#### [WORK ORDER]
Look below for the line containing "MongoDB 公司于 2017"; write out that line and each one after it to the end, exactly, and nothing else.

[Source texts of formatted documents]
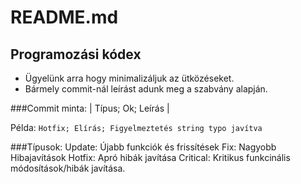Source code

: # README.md
## Programozási kódex
- Ügyelünk arra hogy minimalizáljuk az ütközéseket.
- Bármely commit-nál leírást adunk meg a szabvány alapján.

###Commit minta: | Típus; Ok; Leírás |


Példa: 
`Hotfix; Elírás; Figyelmeztetés string typo javítva`

###Típusok:
Update: Újabb funkciók és frissítések
Fix: Nagyobb Hibajavítások
Hotfix: Apró hibák javítása
Critical: Kritikus funkcinális módosítások/hibák javítása.
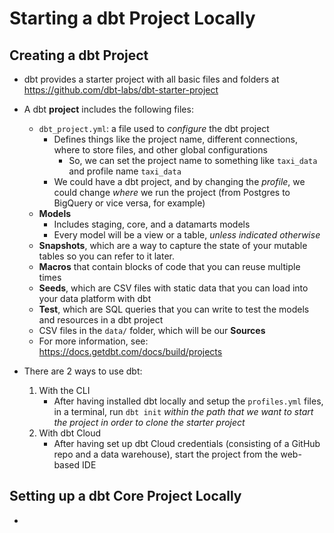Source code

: # Starting a dbt Project Locally

## Creating a dbt Project
- dbt provides a starter project with all basic files and folders at https://github.com/dbt-labs/dbt-starter-project
- A dbt **project** includes the following files:
    - `dbt_project.yml`: a file used to *configure* the dbt project
        - Defines things like the project name, different connections, where to store files, and other global configurations
            - So, we can set the project name to something like `taxi_data` and profile name `taxi_data`
        - We could have a dbt project, and by changing the *profile*, we could change *where* we run the project (from Postgres to BigQuery or vice versa, for example)
    - **Models**
        - Includes staging, core, and a datamarts models
        - Every model will be a view or a table, *unless indicated otherwise*
    - **Snapshots**, which are a way to capture the state of your mutable tables so you can refer to it later.
    - **Macros** that contain blocks of code that you can reuse multiple times
    - **Seeds**, which are CSV files with static data that you can load into your data platform with dbt
    - **Test**, which are SQL queries that you can write to test the models and resources in a dbt project
    - CSV files in the `data/` folder, which will be our **Sources**
    - For more information, see: https://docs.getdbt.com/docs/build/projects

- There are 2 ways to use dbt:
    1. With the CLI
        - After having installed dbt locally and setup the `profiles.yml` files, in a terminal, run `dbt init` *within the path that we want to start the project in order to clone the starter project*
    2. With dbt Cloud
        - After having set up dbt Cloud credentials (consisting of a GitHub repo and a data warehouse), start the project from the web-based IDE


## Setting up a dbt Core Project Locally
- 
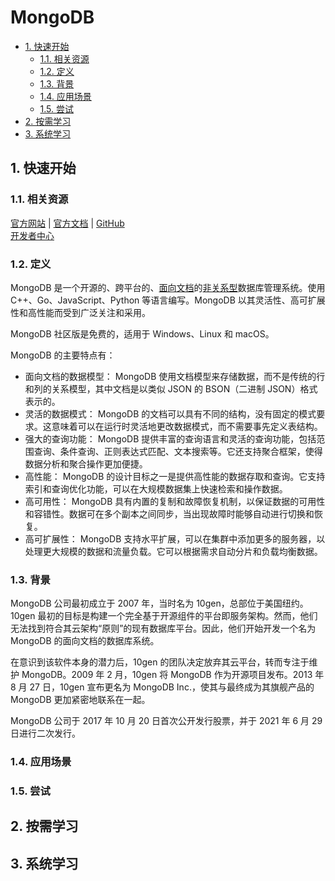 # MongoDB<!-- omit in toc -->

- [1. 快速开始](#1-快速开始)
  - [1.1. 相关资源](#11-相关资源)
  - [1.2. 定义](#12-定义)
  - [1.3. 背景](#13-背景)
  - [1.4. 应用场景](#14-应用场景)
  - [1.5. 尝试](#15-尝试)
- [2. 按需学习](#2-按需学习)
- [3. 系统学习](#3-系统学习)

## 1. 快速开始

### 1.1. 相关资源

[官方网站](https://www.mongodb.com) | [官方文档](https://www.mongodb.com/docs) | [GitHub](https://github.com/mongodb)  
[开发者中心](https://www.mongodb.com/developer)

### 1.2. 定义

MongoDB 是一个开源的、跨平台的、[面向文档](../../../glossary/文档数据库.md)的[非关系型](../../../glossary/关系型与非关系型数据库.md)数据库管理系统。使用 C++、Go、JavaScript、Python 等语言编写。MongoDB 以其灵活性、高可扩展性和高性能而受到广泛关注和采用。

MongoDB 社区版是免费的，适用于 Windows、Linux 和 macOS。

MongoDB 的主要特点有：

- 面向文档的数据模型： MongoDB 使用文档模型来存储数据，而不是传统的行和列的关系模型，其中文档是以类似 JSON 的 BSON（二进制 JSON）格式表示的。
- 灵活的数据模式： MongoDB 的文档可以具有不同的结构，没有固定的模式要求。这意味着可以在运行时灵活地更改数据模式，而不需要事先定义表结构。
- 强大的查询功能： MongoDB 提供丰富的查询语言和灵活的查询功能，包括范围查询、条件查询、正则表达式匹配、文本搜索等。它还支持聚合框架，使得数据分析和聚合操作更加便捷。
- 高性能： MongoDB 的设计目标之一是提供高性能的数据存取和查询。它支持索引和查询优化功能，可以在大规模数据集上快速检索和操作数据。
- 高可用性： MongoDB 具有内置的复制和故障恢复机制，以保证数据的可用性和容错性。数据可在多个副本之间同步，当出现故障时能够自动进行切换和恢复。
- 高可扩展性： MongoDB 支持水平扩展，可以在集群中添加更多的服务器，以处理更大规模的数据和流量负载。它可以根据需求自动分片和负载均衡数据。

### 1.3. 背景

MongoDB 公司最初成立于 2007 年，当时名为 10gen，总部位于美国纽约。10gen 最初的目标是构建一个完全基于开源组件的平台即服务架构。然而，他们无法找到符合其云架构“原则”的现有数据库平台。因此，他们开始开发一个名为 MongoDB 的面向文档的数据库系统。

在意识到该软件本身的潜力后，10gen 的团队决定放弃其云平台，转而专注于维护 MongoDB。2009 年 2 月，10gen 将 MongoDB 作为开源项目发布。2013 年 8 月 27 日，10gen 宣布更名为 MongoDB Inc.，使其与最终成为其旗舰产品的 MongoDB 更加紧密地联系在一起。

MongoDB 公司于 2017 年 10 月 20 日首次公开发行股票，并于 2021 年 6 月 29 日进行二次发行。

### 1.4. 应用场景

### 1.5. 尝试

## 2. 按需学习

## 3. 系统学习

#### [RESULT]
MongoDB 公司于 2017 年 10 月 20 日首次公开发行股票，并于 2021 年 6 月 29 日进行二次发行。

### 1.4. 应用场景

### 1.5. 尝试

## 2. 按需学习

## 3. 系统学习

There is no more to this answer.